Para ser más precisos, es conveniente representar el movimiento en un diagrama espacio-tiempo. El movimiento rectilíneo y uniforme (velocidad constante, el mismo espacio en el mismo tiempo) se representa con una recta en ese diagrama, mientras que por ejemplo un movimiento de caída libre en vertical, a pesar de ser también rectilíneo, se representa con una parábola (cada vez recorre más espacio en menos tiempo). Si incorporamos el tiempo como una cuarta coordenada, vemos que el movimiento inercial corresponde a una recta de ese ‘espacio-tiempo’. La  idea genial de Einstein fue que, siguiendo con el ejemplo, la parábola pudiera ser también une ‘recta’ (el camino más corto, una línea geodésica) en un espacio-tiempo distinto, con una geometría deformada por la presencia de la gravitación terrestre.

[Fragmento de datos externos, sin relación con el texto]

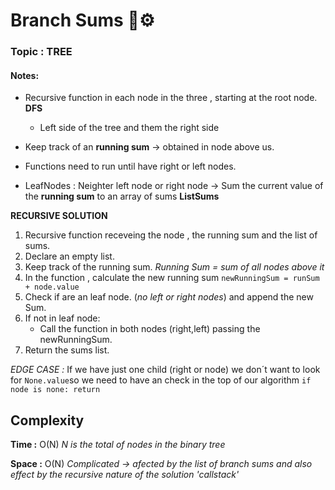 # Branch Sums 🌲⚙

### Topic : TREE

#### Notes:

- Recursive function in each node in the three , starting at the root node. **DFS**
    - Left side of the tree and them the right side

- Keep track of an **running sum** -> obtained in node above us.
- Functions need to run until have right or left nodes.

- LeafNodes : Neighter left node or right node -> Sum the current value of the **running sum** to an array of sums **ListSums**



**RECURSIVE SOLUTION**
 1. Recursive function receveing the node , the running sum and the list of sums.
 2. Declare an empty list.
 3. Keep track of the running sum. *Running Sum = sum of all nodes above it*
 4. In the function , calculate the new running sum `newRunningSum = runSum + node.value`
 5. Check if are an leaf node. (*no left or right nodes*) and append the new Sum.
 6. If not in leaf node:
       - Call the function in both nodes (right,left) passing the newRunningSum.
 7.  Return the sums list. 

 *EDGE CASE :* If we have just one child (right or node) we don´t want to look for `None.value`so we need to have an check in the top of our algorithm `if node is none: return`

## Complexity
**Time :** O(N) *N is the total of nodes in the binary tree*

**Space :** O(N) *Complicated -> afected by the list of branch sums and also effect by the recursive nature of the solution 'callstack'*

Esa es precisamente la idea de la relatividad general: los objetos deforman el espacio-tiempo y se mueven a su vez por las líneas geodésicas (las ‘rectas’) de esa geometría modificada. Eso explica la universalidad del movimiento en un campo gravitacional: no es otra cosa que la universalidad de la inercia, aclarando de paso la misteriosa ‘coincidencia’ entre masa inercial y masa gravitacional, dos conceptos que quedan unificados en uno sólo: la masa, sin calificativos.

Pero si aceptamos esa explicación, incluso los rayos de luz deberían verse afectados por una modificación en la geometría del espacio-tiempo, curvando su trayectoria, igual que al pasar por un cristal deformado. Mirando desde la Tierra, la posición aparente de las estrellas debería variar con el tránsito del Sol, cuya atracción gravitacional curvaría los rayos que estuvieran pasando por su lado. Para comprobar este ‘efecto lente’, se requiere ver estrellas en direcciones cercanas a la del Sol, lo que sólo es posible durante un eclipse total.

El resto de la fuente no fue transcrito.